After finding the line with "[This project](DLDiseaseClassifier) was" in the data below, set down exactly each line through the one with "## Skills in NLP specifically", inclusive, and stop there.

- [Data records]:
▬▬▬▬▬▬▬▬▬▬

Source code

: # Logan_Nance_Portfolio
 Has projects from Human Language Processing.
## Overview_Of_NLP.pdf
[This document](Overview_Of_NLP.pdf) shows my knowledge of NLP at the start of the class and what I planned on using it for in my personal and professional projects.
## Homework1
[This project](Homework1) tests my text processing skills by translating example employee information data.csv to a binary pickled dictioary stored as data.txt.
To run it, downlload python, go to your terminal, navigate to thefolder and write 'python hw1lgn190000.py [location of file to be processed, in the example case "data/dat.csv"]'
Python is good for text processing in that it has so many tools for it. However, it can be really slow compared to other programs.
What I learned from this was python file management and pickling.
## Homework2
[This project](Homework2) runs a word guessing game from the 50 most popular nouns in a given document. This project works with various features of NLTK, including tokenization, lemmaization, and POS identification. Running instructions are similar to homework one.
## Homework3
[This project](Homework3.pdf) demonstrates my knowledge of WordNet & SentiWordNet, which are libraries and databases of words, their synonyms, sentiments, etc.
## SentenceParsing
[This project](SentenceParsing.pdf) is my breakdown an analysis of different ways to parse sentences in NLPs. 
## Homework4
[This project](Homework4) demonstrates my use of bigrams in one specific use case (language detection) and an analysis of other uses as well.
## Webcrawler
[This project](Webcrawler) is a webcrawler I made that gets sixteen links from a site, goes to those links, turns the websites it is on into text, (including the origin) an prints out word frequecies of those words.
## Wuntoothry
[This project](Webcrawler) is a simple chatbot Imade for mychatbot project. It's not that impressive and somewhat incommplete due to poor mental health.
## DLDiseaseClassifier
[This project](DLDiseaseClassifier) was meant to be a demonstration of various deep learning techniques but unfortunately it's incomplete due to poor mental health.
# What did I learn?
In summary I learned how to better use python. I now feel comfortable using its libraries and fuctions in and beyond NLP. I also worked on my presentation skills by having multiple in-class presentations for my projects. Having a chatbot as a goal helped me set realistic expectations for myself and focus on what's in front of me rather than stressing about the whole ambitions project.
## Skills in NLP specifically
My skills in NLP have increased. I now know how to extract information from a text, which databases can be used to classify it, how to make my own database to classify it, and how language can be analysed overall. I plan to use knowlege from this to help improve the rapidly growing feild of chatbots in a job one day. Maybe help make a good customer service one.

▬▬▬▬▬▬▬▬▬▬

- [Exercise solution]:
[This project](DLDiseaseClassifier) was meant to be a demonstration of various deep learning techniques but unfortunately it's incomplete due to poor mental health.
# What did I learn?
In summary I learned how to better use python. I now feel comfortable using its libraries and fuctions in and beyond NLP. I also worked on my presentation skills by having multiple in-class presentations for my projects. Having a chatbot as a goal helped me set realistic expectations for myself and focus on what's in front of me rather than stressing about the whole ambitions project.
## Skills in NLP specifically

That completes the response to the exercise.